__RECORDED INFORMATION__
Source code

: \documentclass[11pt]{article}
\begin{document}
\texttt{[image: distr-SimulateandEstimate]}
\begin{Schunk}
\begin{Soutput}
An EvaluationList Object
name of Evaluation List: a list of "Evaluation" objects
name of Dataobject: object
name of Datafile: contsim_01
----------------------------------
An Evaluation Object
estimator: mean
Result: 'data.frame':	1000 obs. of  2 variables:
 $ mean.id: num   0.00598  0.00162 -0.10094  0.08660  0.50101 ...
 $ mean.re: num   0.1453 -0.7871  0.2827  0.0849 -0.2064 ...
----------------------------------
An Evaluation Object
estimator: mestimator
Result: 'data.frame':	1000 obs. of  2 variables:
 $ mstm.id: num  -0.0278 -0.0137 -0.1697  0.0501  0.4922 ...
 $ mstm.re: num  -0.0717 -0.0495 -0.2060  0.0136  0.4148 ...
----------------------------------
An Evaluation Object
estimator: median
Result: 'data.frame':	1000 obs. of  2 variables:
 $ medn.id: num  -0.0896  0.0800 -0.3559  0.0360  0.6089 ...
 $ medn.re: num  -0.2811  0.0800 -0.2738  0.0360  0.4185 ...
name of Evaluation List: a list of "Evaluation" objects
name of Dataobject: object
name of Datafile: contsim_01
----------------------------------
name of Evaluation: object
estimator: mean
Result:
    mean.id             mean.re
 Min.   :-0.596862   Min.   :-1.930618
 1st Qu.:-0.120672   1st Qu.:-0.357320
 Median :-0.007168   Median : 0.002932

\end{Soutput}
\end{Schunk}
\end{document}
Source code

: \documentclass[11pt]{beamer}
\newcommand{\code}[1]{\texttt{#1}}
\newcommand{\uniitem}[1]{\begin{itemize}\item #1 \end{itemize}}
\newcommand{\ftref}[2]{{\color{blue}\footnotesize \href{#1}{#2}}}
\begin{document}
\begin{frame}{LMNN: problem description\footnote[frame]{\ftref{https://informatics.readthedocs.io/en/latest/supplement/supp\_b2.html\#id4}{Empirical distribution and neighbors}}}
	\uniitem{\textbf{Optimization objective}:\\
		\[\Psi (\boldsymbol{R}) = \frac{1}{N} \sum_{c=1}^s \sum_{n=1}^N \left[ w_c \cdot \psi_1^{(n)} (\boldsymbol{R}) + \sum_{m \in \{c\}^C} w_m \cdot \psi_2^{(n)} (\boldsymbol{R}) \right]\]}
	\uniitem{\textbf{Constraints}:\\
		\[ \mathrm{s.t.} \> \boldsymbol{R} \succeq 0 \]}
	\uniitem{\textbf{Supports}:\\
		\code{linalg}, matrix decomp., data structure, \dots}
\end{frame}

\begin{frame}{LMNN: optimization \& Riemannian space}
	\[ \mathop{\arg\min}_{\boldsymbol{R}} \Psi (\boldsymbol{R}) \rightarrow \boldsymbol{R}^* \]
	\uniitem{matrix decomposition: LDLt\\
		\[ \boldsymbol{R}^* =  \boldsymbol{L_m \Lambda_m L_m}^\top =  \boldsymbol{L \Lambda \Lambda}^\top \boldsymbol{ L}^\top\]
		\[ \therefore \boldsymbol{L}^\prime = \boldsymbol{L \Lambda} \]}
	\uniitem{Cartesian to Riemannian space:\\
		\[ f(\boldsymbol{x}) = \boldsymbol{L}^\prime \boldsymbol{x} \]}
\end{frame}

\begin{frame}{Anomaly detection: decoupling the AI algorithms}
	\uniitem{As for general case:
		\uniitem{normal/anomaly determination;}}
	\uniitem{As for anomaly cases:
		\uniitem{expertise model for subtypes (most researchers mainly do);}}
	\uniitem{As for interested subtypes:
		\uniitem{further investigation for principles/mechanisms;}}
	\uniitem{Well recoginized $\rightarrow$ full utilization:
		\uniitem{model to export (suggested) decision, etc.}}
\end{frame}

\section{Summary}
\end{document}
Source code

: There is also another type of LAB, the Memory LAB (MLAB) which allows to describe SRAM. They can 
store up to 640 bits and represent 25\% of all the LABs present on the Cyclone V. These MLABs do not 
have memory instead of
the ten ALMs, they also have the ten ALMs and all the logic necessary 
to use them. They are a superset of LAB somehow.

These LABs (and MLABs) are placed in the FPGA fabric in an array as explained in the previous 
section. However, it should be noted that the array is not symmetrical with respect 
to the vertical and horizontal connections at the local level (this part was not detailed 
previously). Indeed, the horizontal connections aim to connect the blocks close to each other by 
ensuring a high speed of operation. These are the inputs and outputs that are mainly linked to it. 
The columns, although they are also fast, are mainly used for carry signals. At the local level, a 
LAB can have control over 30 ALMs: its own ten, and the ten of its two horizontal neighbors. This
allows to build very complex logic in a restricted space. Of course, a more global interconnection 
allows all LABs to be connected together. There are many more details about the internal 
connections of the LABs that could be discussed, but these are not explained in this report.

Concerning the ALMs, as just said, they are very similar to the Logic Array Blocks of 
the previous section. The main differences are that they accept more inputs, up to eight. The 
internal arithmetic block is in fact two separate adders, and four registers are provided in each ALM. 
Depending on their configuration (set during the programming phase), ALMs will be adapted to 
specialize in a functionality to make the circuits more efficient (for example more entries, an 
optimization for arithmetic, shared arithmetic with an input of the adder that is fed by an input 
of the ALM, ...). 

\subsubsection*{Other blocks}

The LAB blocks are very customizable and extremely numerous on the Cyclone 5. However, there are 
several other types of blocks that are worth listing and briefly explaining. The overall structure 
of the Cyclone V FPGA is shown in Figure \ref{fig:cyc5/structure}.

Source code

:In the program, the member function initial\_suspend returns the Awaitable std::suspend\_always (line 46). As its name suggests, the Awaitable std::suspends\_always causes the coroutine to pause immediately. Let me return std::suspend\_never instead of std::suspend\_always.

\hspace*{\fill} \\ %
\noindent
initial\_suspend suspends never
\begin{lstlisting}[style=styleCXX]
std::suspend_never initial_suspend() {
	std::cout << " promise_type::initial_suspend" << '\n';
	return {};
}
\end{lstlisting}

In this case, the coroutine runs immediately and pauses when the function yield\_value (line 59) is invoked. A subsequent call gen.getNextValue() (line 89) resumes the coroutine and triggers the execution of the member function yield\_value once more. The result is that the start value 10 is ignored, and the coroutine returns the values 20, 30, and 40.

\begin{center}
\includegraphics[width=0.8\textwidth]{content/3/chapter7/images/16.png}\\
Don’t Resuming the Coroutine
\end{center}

__TASK INSTRUCTIONS__
Reproduce all of the material above word for word.

__OUTPUT FOR THIS TASK__
Source code

: \documentclass[11pt]{article}
\begin{document}
\texttt{[image: distr-SimulateandEstimate]}
\begin{Schunk}
\begin{Soutput}
An EvaluationList Object
name of Evaluation List: a list of "Evaluation" objects
name of Dataobject: object
name of Datafile: contsim_01
----------------------------------
An Evaluation Object
estimator: mean
Result: 'data.frame':	1000 obs. of  2 variables:
 $ mean.id: num   0.00598  0.00162 -0.10094  0.08660  0.50101 ...
 $ mean.re: num   0.1453 -0.7871  0.2827  0.0849 -0.2064 ...
----------------------------------
An Evaluation Object
estimator: mestimator
Result: 'data.frame':	1000 obs. of  2 variables:
 $ mstm.id: num  -0.0278 -0.0137 -0.1697  0.0501  0.4922 ...
 $ mstm.re: num  -0.0717 -0.0495 -0.2060  0.0136  0.4148 ...
----------------------------------
An Evaluation Object
estimator: median
Result: 'data.frame':	1000 obs. of  2 variables:
 $ medn.id: num  -0.0896  0.0800 -0.3559  0.0360  0.6089 ...
 $ medn.re: num  -0.2811  0.0800 -0.2738  0.0360  0.4185 ...
name of Evaluation List: a list of "Evaluation" objects
name of Dataobject: object
name of Datafile: contsim_01
----------------------------------
name of Evaluation: object
estimator: mean
Result:
    mean.id             mean.re
 Min.   :-0.596862   Min.   :-1.930618
 1st Qu.:-0.120672   1st Qu.:-0.357320
 Median :-0.007168   Median : 0.002932

\end{Soutput}
\end{Schunk}
\end{document}
Source code

: \documentclass[11pt]{beamer}
\newcommand{\code}[1]{\texttt{#1}}
\newcommand{\uniitem}[1]{\begin{itemize}\item #1 \end{itemize}}
\newcommand{\ftref}[2]{{\color{blue}\footnotesize \href{#1}{#2}}}
\begin{document}
\begin{frame}{LMNN: problem description\footnote[frame]{\ftref{https://informatics.readthedocs.io/en/latest/supplement/supp\_b2.html\#id4}{Empirical distribution and neighbors}}}
	\uniitem{\textbf{Optimization objective}:\\
		\[\Psi (\boldsymbol{R}) = \frac{1}{N} \sum_{c=1}^s \sum_{n=1}^N \left[ w_c \cdot \psi_1^{(n)} (\boldsymbol{R}) + \sum_{m \in \{c\}^C} w_m \cdot \psi_2^{(n)} (\boldsymbol{R}) \right]\]}
	\uniitem{\textbf{Constraints}:\\
		\[ \mathrm{s.t.} \> \boldsymbol{R} \succeq 0 \]}
	\uniitem{\textbf{Supports}:\\
		\code{linalg}, matrix decomp., data structure, \dots}
\end{frame}

\begin{frame}{LMNN: optimization \& Riemannian space}
	\[ \mathop{\arg\min}_{\boldsymbol{R}} \Psi (\boldsymbol{R}) \rightarrow \boldsymbol{R}^* \]
	\uniitem{matrix decomposition: LDLt\\
		\[ \boldsymbol{R}^* =  \boldsymbol{L_m \Lambda_m L_m}^\top =  \boldsymbol{L \Lambda \Lambda}^\top \boldsymbol{ L}^\top\]
		\[ \therefore \boldsymbol{L}^\prime = \boldsymbol{L \Lambda} \]}
	\uniitem{Cartesian to Riemannian space:\\
		\[ f(\boldsymbol{x}) = \boldsymbol{L}^\prime \boldsymbol{x} \]}
\end{frame}

\begin{frame}{Anomaly detection: decoupling the AI algorithms}
	\uniitem{As for general case:
		\uniitem{normal/anomaly determination;}}
	\uniitem{As for anomaly cases:
		\uniitem{expertise model for subtypes (most researchers mainly do);}}
	\uniitem{As for interested subtypes:
		\uniitem{further investigation for principles/mechanisms;}}
	\uniitem{Well recoginized $\rightarrow$ full utilization:
		\uniitem{model to export (suggested) decision, etc.}}
\end{frame}

\section{Summary}
\end{document}
Source code

: There is also another type of LAB, the Memory LAB (MLAB) which allows to describe SRAM. They can 
store up to 640 bits and represent 25\% of all the LABs present on the Cyclone V. These MLABs do not 
have memory instead of
the ten ALMs, they also have the ten ALMs and all the logic necessary 
to use them. They are a superset of LAB somehow.

These LABs (and MLABs) are placed in the FPGA fabric in an array as explained in the previous 
section. However, it should be noted that the array is not symmetrical with respect 
to the vertical and horizontal connections at the local level (this part was not detailed 
previously). Indeed, the horizontal connections aim to connect the blocks close to each other by 
ensuring a high speed of operation. These are the inputs and outputs that are mainly linked to it. 
The columns, although they are also fast, are mainly used for carry signals. At the local level, a 
LAB can have control over 30 ALMs: its own ten, and the ten of its two horizontal neighbors. This
allows to build very complex logic in a restricted space. Of course, a more global interconnection 
allows all LABs to be connected together. There are many more details about the internal 
connections of the LABs that could be discussed, but these are not explained in this report.

Concerning the ALMs, as just said, they are very similar to the Logic Array Blocks of 
the previous section. The main differences are that they accept more inputs, up to eight. The 
internal arithmetic block is in fact two separate adders, and four registers are provided in each ALM. 
Depending on their configuration (set during the programming phase), ALMs will be adapted to 
specialize in a functionality to make the circuits more efficient (for example more entries, an 
optimization for arithmetic, shared arithmetic with an input of the adder that is fed by an input 
of the ALM, ...). 

\subsubsection*{Other blocks}

The LAB blocks are very customizable and extremely numerous on the Cyclone 5. However, there are 
several other types of blocks that are worth listing and briefly explaining. The overall structure 
of the Cyclone V FPGA is shown in Figure \ref{fig:cyc5/structure}.

Source code

:In the program, the member function initial\_suspend returns the Awaitable std::suspend\_always (line 46). As its name suggests, the Awaitable std::suspends\_always causes the coroutine to pause immediately. Let me return std::suspend\_never instead of std::suspend\_always.

\hspace*{\fill} \\ %
\noindent
initial\_suspend suspends never
\begin{lstlisting}[style=styleCXX]
std::suspend_never initial_suspend() {
	std::cout << " promise_type::initial_suspend" << '\n';
	return {};
}
\end{lstlisting}

In this case, the coroutine runs immediately and pauses when the function yield\_value (line 59) is invoked. A subsequent call gen.getNextValue() (line 89) resumes the coroutine and triggers the execution of the member function yield\_value once more. The result is that the start value 10 is ignored, and the coroutine returns the values 20, 30, and 40.

\begin{center}
\includegraphics[width=0.8\textwidth]{content/3/chapter7/images/16.png}\\
Don’t Resuming the Coroutine
\end{center}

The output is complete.